PROBLEM DESCRIPTION: Which lines below mention "modified"? Pick each one out.

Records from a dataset
══════════════════════════════

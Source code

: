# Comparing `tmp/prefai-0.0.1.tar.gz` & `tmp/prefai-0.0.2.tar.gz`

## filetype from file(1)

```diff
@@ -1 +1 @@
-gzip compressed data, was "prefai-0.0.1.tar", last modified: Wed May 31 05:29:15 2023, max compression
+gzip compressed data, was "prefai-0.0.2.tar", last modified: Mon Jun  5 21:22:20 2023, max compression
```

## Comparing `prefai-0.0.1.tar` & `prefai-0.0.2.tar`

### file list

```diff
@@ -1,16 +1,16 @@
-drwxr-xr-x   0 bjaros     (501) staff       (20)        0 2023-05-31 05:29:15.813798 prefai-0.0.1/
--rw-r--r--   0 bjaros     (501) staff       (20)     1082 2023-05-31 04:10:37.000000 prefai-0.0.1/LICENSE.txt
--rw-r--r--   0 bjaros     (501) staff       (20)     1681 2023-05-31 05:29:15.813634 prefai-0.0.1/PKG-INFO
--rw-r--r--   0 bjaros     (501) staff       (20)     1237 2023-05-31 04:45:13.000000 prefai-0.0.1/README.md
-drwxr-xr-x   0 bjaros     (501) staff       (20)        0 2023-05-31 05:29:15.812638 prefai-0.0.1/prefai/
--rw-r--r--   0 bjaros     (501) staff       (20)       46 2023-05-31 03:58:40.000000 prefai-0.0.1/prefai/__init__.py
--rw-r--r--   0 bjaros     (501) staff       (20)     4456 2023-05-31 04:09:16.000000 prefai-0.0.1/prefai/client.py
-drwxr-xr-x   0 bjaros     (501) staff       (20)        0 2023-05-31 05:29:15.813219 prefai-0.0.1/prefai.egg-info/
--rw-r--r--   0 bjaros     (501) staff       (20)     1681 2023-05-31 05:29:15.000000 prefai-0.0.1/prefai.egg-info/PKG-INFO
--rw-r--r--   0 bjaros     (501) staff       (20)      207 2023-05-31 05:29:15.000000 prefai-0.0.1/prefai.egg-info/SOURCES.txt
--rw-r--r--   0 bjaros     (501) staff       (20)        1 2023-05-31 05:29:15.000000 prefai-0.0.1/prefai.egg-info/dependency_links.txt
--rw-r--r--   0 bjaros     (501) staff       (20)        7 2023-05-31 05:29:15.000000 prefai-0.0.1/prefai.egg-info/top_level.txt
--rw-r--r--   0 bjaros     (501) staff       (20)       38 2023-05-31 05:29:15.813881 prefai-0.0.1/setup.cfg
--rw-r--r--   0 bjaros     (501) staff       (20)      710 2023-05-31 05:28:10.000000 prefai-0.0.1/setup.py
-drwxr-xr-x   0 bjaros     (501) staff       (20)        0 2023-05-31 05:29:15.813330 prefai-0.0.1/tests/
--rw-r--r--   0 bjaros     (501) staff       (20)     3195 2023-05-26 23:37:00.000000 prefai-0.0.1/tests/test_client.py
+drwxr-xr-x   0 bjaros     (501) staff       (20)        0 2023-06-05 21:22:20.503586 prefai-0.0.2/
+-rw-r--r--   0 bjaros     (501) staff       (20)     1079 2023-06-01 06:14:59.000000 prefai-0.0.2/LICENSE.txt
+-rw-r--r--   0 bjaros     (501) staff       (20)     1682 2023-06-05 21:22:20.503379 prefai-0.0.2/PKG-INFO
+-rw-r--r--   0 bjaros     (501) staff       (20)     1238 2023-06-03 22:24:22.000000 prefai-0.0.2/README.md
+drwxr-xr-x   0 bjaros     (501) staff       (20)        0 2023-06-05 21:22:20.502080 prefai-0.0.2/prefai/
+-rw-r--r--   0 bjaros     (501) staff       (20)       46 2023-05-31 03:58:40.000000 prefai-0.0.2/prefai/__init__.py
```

══════════════════════════════

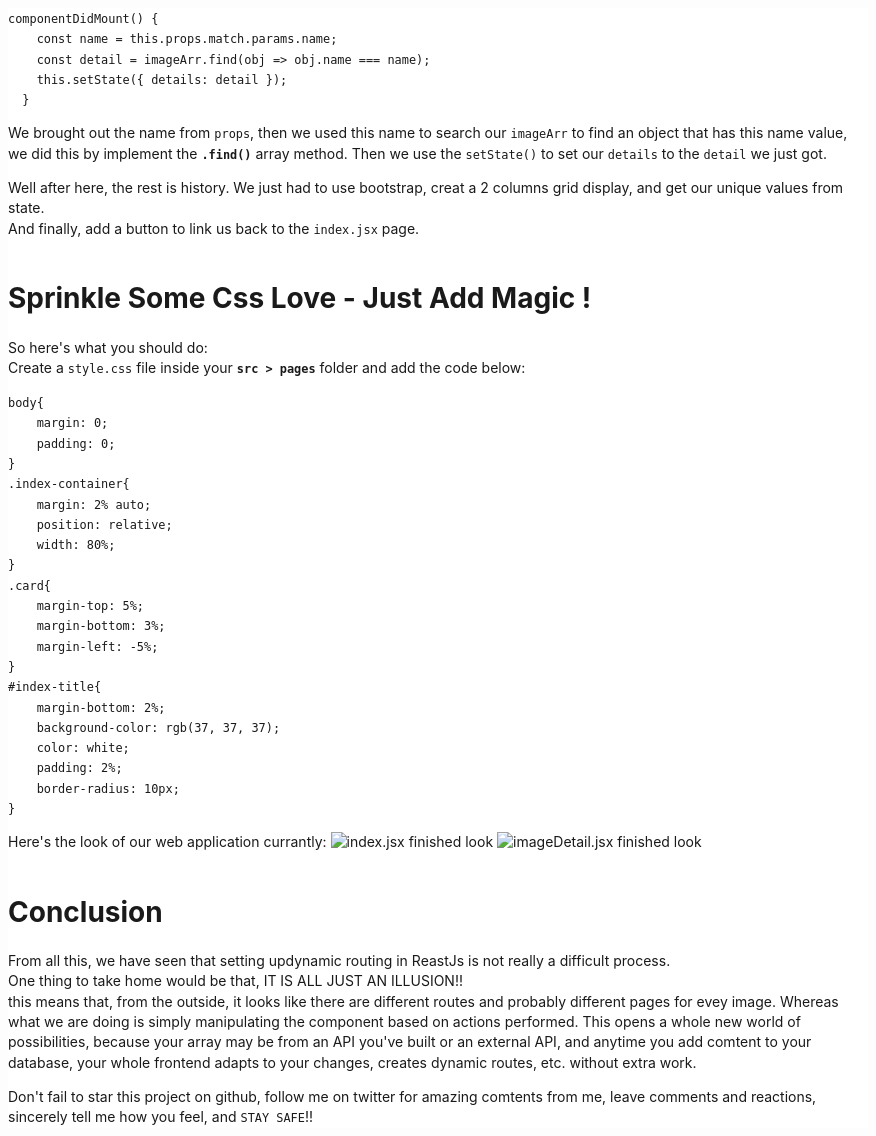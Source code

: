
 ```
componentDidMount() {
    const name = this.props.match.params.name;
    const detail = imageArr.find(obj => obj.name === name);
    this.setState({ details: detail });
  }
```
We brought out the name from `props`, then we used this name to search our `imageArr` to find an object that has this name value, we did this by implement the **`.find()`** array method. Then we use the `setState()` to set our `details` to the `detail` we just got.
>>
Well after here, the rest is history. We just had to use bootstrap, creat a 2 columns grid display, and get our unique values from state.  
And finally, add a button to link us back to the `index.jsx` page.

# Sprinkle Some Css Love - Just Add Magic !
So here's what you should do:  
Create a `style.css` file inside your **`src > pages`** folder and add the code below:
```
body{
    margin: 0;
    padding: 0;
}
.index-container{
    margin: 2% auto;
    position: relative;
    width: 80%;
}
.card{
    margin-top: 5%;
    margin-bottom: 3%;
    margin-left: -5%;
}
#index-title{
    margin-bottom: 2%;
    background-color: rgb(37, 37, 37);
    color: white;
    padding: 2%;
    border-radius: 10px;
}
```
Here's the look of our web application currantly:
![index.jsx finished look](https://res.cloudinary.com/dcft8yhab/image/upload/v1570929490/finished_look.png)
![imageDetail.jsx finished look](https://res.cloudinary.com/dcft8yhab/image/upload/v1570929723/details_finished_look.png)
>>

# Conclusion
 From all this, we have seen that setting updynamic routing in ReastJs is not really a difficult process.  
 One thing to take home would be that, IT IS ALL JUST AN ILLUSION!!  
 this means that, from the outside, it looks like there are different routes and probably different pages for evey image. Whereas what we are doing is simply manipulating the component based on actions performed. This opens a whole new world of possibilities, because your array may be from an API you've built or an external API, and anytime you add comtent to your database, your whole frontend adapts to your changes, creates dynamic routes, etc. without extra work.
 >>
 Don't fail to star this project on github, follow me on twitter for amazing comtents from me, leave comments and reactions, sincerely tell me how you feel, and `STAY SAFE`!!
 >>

══════════════════════════════

COMPLETED EXERCISE:
-gzip compressed data, was "prefai-0.0.1.tar", last modified: Wed May 31 05:29:15 2023, max compression
+gzip compressed data, was "prefai-0.0.2.tar", last modified: Mon Jun  5 21:22:20 2023, max compression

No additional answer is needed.